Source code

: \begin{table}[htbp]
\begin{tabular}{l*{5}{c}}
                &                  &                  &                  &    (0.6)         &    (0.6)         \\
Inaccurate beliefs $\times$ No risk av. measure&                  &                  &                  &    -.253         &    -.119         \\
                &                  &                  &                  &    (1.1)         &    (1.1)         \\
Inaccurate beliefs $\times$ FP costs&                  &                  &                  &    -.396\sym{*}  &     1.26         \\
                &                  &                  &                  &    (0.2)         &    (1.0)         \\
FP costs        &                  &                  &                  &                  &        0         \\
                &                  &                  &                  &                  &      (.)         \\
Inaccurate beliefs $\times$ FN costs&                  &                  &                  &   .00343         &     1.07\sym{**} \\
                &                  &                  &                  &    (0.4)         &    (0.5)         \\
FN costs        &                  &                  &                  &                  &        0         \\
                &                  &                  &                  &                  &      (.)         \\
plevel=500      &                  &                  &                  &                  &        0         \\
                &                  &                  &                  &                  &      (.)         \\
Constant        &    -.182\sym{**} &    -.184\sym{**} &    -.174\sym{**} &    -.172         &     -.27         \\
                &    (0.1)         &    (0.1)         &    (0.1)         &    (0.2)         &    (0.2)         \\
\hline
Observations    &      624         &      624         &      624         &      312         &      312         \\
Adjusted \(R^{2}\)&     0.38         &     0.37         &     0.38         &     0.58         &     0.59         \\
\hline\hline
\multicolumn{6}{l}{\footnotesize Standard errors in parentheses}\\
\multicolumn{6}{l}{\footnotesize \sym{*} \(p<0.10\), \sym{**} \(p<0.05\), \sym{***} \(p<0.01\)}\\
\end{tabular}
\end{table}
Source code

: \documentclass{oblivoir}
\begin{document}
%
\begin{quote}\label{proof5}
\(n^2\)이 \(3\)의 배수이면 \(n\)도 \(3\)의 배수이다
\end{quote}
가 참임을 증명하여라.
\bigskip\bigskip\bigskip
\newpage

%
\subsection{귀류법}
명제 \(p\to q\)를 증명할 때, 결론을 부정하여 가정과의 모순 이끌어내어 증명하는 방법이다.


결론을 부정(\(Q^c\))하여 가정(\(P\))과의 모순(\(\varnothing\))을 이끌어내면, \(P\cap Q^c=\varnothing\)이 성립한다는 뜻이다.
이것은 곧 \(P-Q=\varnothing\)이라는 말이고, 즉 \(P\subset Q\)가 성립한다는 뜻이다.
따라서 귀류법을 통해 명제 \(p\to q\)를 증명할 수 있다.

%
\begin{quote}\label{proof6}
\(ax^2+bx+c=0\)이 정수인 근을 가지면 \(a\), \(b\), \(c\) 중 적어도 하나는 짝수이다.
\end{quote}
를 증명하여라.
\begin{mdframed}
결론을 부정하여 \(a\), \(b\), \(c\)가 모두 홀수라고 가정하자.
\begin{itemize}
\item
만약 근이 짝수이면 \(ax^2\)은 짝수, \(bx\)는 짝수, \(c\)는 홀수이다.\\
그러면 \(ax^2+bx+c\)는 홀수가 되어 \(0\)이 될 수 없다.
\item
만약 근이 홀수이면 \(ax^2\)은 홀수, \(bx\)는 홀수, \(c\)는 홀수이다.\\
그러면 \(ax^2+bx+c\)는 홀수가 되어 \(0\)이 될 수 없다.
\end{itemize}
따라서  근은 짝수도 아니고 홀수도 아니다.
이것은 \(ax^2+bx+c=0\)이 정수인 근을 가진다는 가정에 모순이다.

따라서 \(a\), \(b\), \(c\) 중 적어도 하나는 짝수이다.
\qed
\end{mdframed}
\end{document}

Directions
Give back every line of the data exactly.

Written response
Source code

: \begin{table}[htbp]
\begin{tabular}{l*{5}{c}}
                &                  &                  &                  &    (0.6)         &    (0.6)         \\
Inaccurate beliefs $\times$ No risk av. measure&                  &                  &                  &    -.253         &    -.119         \\
                &                  &                  &                  &    (1.1)         &    (1.1)         \\
Inaccurate beliefs $\times$ FP costs&                  &                  &                  &    -.396\sym{*}  &     1.26         \\
                &                  &                  &                  &    (0.2)         &    (1.0)         \\
FP costs        &                  &                  &                  &                  &        0         \\
                &                  &                  &                  &                  &      (.)         \\
Inaccurate beliefs $\times$ FN costs&                  &                  &                  &   .00343         &     1.07\sym{**} \\
                &                  &                  &                  &    (0.4)         &    (0.5)         \\
FN costs        &                  &                  &                  &                  &        0         \\
                &                  &                  &                  &                  &      (.)         \\
plevel=500      &                  &                  &                  &                  &        0         \\
                &                  &                  &                  &                  &      (.)         \\
Constant        &    -.182\sym{**} &    -.184\sym{**} &    -.174\sym{**} &    -.172         &     -.27         \\
                &    (0.1)         &    (0.1)         &    (0.1)         &    (0.2)         &    (0.2)         \\
\hline
Observations    &      624         &      624         &      624         &      312         &      312         \\
Adjusted \(R^{2}\)&     0.38         &     0.37         &     0.38         &     0.58         &     0.59         \\
\hline\hline
\multicolumn{6}{l}{\footnotesize Standard errors in parentheses}\\
\multicolumn{6}{l}{\footnotesize \sym{*} \(p<0.10\), \sym{**} \(p<0.05\), \sym{***} \(p<0.01\)}\\
\end{tabular}
\end{table}
Source code

: \documentclass{oblivoir}
\begin{document}
%
\begin{quote}\label{proof5}
\(n^2\)이 \(3\)의 배수이면 \(n\)도 \(3\)의 배수이다
\end{quote}
가 참임을 증명하여라.
\bigskip\bigskip\bigskip
\newpage

%
\subsection{귀류법}
명제 \(p\to q\)를 증명할 때, 결론을 부정하여 가정과의 모순 이끌어내어 증명하는 방법이다.


결론을 부정(\(Q^c\))하여 가정(\(P\))과의 모순(\(\varnothing\))을 이끌어내면, \(P\cap Q^c=\varnothing\)이 성립한다는 뜻이다.
이것은 곧 \(P-Q=\varnothing\)이라는 말이고, 즉 \(P\subset Q\)가 성립한다는 뜻이다.
따라서 귀류법을 통해 명제 \(p\to q\)를 증명할 수 있다.

%
\begin{quote}\label{proof6}
\(ax^2+bx+c=0\)이 정수인 근을 가지면 \(a\), \(b\), \(c\) 중 적어도 하나는 짝수이다.
\end{quote}
를 증명하여라.
\begin{mdframed}
결론을 부정하여 \(a\), \(b\), \(c\)가 모두 홀수라고 가정하자.
\begin{itemize}
\item
만약 근이 짝수이면 \(ax^2\)은 짝수, \(bx\)는 짝수, \(c\)는 홀수이다.\\
그러면 \(ax^2+bx+c\)는 홀수가 되어 \(0\)이 될 수 없다.
\item
만약 근이 홀수이면 \(ax^2\)은 홀수, \(bx\)는 홀수, \(c\)는 홀수이다.\\
그러면 \(ax^2+bx+c\)는 홀수가 되어 \(0\)이 될 수 없다.
\end{itemize}
따라서  근은 짝수도 아니고 홀수도 아니다.
이것은 \(ax^2+bx+c=0\)이 정수인 근을 가진다는 가정에 모순이다.

따라서 \(a\), \(b\), \(c\) 중 적어도 하나는 짝수이다.
\qed
\end{mdframed}
\end{document}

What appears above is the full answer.